Benchmarks

MT-Bench

A multi-turn conversational benchmark for evaluating instruction following and dialogue quality using LLM-based judges.

Overview

MT-Bench evaluates how language models perform in multi-turn dialogue settings that require maintaining context, following instructions, and responding coherently over multiple exchanges. The benchmark spans diverse task categories, including writing, reasoning, math, coding, extraction, STEM topics, roleplay, and safety. Rather than measuring single-turn correctness, MT-Bench focuses on sustained conversational behavior and instruction adherence over time.

Models are evaluated on structured multi-turn dialogues consisting of one or more user turns, with optional system context. Outputs are assessed using rubric-guided comparisons by LLM judges, which score responses based on qualities such as helpfulness, coherence, accuracy, and safety across turns. Results are typically reported as aggregate scores, category-level scores, and head-to-head win rates between models.

Dataset Specification

Size

80 multi-turn dialogue scenarios spanning eight task categories, including writing, roleplay, reasoning, mathematics, coding, extraction, STEM topics, and safety. The benchmark is used as a single evaluation set with category labels for reporting.

Source

Human-curated multi-turn prompts designed to assess conversational quality and instruction following, with prompts filtered and refined using GPT-4 to ensure appropriate quality and difficulty.

Input Format

messages: array of role-annotated dialogue turns (e.g., user or system messages).

Example:

{
   "messages": [
    { "role": "user", "content": "This fruit has more vitamin C than oranges. Ask 3 clarifying questions." },
    { "role": "user", "content": "Now answer in one sentence with the fruit name and one health benefit." }
  ]
}

Output Format

Model responses for each turn, captured as role-annotated messages and passed to the judge for evaluation.

{
 "responses": [
    "Is it small and green with fuzzy skin, commonly called a kiwi, and known for high vitamin C content?",
    "Kiwi — it is rich in vitamin C, which supports immune function."
  ]
}

Note: These examples are illustrative, not original MT-Bench items.

Metrics

Judges evaluate outputs based on helpfulness, coherence, relevance, accuracy, and safety, typically using GPT-4-class models.

MT-Bench score: aggregate comparative performance derived primarily from pairwise judge comparisons across prompts
Category scores: per-domain averages (writing, reasoning, math, coding, etc.)
Win rates: judge preference percentages from head-to-head model comparisons (e.g., Model A wins 65% of judgments)
Optional: inter-judge agreement when multiple judges are used

Known Limitations

Relies on synthetic, human-curated prompts that may not fully reflect real-world conversational use or deployment contexts.
Evaluation outcomes are sensitive to the choice of LLM judge, judge prompting, and rubric design, which can affect score stability and comparability.
Performance may vary with prompt phrasing or formatting, making results brittle to minor input changes.
Multi-turn evaluations can surface context loss, hallucinations, or factual drift across turns, which are not uniformly penalized across tasks.
Models may optimize for perceived judge preferences rather than underlying conversational quality or correctness.
Not domain-specific to healthcare and does not assess clinical reasoning, safety, or real-world decision-making.

Versioning and Provenance

MT-Bench scores vary significantly by prompt version, judge model and temperature (e.g., GPT-4 at temperature 0), scoring mode (pairwise versus single-model), and any prompt or rubric changes. These details should always be documented, as they materially affect score comparability.

References

Zheng et al., 2023. Judging LLM-as-a-Judge with MT-Bench and Chatbot Arena.

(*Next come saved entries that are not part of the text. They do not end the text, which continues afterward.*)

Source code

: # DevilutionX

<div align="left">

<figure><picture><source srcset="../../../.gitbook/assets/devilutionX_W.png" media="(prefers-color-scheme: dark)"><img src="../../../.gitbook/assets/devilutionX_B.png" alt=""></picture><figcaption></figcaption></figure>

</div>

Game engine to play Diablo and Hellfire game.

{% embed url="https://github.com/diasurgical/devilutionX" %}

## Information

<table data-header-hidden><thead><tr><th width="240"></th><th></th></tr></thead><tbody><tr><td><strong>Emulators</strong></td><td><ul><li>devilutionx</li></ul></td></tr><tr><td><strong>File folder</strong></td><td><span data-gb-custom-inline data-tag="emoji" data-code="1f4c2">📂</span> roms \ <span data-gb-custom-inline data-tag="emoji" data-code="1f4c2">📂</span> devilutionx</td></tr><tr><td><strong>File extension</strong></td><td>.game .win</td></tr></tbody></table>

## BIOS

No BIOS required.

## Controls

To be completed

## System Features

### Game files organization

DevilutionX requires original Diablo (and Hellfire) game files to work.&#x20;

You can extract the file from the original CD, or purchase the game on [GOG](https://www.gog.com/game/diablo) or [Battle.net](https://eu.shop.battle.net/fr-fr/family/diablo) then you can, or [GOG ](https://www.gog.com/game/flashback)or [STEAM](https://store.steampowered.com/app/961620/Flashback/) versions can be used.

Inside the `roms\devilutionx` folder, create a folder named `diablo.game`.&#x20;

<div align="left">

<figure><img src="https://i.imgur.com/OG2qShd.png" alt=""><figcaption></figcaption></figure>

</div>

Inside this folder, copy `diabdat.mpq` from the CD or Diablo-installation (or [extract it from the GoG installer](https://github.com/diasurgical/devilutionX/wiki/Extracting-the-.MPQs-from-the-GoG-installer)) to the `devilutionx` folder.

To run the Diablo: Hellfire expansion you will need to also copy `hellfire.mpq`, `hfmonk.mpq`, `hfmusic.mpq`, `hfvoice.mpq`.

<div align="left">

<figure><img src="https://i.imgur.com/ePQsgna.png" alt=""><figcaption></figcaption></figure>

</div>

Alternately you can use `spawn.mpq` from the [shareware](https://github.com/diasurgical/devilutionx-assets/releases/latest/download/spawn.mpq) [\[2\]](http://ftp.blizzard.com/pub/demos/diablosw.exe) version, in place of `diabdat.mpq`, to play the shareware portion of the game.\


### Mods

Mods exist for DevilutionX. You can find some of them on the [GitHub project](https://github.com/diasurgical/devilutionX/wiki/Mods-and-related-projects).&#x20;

Paper: https://arxiv.org/abs/2306.05685

Repository: https://github.com/lm-sys/FastChat

Related Benchmarks

HealthBench

Evaluation Suites (Multi-task / Multi-domain)

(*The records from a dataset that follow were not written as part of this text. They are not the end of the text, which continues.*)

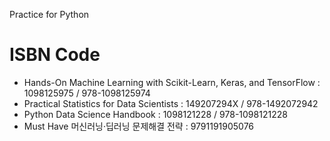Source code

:Practice for Python

# ISBN Code
- Hands-On Machine Learning with Scikit-Learn, Keras, and TensorFlow : 1098125975 / 978-1098125974
- Practical Statistics for Data Scientists : 149207294X / 978-1492072942
- Python Data Science Handbook : 1098121228 / 978-1098121228
- Must Have 머신러닝·딥러닝 문제해결 전략 : 9791191905076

Healthcare evaluation suite developed by OpenAI that assesses clinical, administrative, and patient-communication tasks using safety-aware scenarios and physician-authored, rubric-based scoring.

Task-specific prompts (clinical, admin, comms)Curated health prompts and datasets (mix of sources)Rubric evaluation · LLM-judge scoring

HELM

Evaluation Suites (Multi-task / Multi-domain)

A comprehensive evaluation framework for language models that standardizes tasks, prompts, metrics, and reporting across diverse tasks, domains, and use cases.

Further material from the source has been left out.